Violence politique à l’égard des femmes

Interviewée par le Temps News, l’activiste politique et militante féministe Jawaher Channa a indiqué, pour sa part, que la violence politique exercée à l’encontre des femmes est purement intellectuelle et relative à toute une école de pensée. « Ayant toujours exclu les femmes de l’action politique, le patriarcat a été continuellement et fortement présent. Ce fait lié au pouvoir, a fait de la politique l’apanage des hommes pendant des centaines d’années, et c’était toutes fois pareil quant à la présence à l’espace public. D’ailleurs le droit de vote et le droit de se présenter aux élections font partie des acquis réalisés par le mouvement féministe au cours du dernier siècle dans la plupart des pays.
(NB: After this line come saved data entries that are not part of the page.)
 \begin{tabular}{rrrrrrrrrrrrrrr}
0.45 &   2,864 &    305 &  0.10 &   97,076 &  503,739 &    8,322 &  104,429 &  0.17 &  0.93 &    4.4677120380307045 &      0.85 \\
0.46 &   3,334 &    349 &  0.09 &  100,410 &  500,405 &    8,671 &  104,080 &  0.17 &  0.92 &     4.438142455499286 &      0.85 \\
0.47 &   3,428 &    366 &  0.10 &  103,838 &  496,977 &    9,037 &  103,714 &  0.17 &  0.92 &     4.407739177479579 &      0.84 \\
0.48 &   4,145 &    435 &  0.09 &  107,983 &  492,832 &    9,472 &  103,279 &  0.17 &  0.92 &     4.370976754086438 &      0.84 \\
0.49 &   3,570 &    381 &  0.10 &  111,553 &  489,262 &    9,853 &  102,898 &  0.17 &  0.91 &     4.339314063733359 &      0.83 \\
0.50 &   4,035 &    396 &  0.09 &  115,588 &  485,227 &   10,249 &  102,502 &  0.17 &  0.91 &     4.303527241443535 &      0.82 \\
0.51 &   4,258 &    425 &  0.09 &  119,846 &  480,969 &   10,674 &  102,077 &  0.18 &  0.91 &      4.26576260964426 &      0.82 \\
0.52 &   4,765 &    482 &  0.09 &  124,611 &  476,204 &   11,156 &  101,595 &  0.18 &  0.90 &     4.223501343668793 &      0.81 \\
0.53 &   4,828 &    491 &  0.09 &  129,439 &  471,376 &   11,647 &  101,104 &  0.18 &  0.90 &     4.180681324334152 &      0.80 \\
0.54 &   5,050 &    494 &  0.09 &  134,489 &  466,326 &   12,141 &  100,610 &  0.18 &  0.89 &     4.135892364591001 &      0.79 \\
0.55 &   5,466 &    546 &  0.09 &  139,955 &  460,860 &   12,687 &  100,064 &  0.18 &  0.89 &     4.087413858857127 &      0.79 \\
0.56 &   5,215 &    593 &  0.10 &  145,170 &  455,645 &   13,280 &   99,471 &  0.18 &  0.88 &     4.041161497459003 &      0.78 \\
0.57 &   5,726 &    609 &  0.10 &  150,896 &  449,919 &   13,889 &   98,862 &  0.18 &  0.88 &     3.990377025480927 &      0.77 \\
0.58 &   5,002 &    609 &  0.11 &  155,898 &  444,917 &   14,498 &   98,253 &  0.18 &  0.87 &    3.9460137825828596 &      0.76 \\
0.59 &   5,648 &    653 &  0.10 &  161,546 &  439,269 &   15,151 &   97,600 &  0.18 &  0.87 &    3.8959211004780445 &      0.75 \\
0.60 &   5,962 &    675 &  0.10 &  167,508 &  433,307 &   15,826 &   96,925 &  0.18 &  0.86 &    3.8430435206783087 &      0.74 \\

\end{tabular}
Sur la base de cette historique, la femme est considérée comme « nouvelle venue » sur la scène politique et malgré le changement des catégories au sein des organisations politiques (surtout les structures de gauche) et malgré les slogans de l’égalité entière et effective, les pratiques patriarcales sont restées fortement présentes au niveau de la mentalité et à travers l’influence de la société sur les partis politiques. »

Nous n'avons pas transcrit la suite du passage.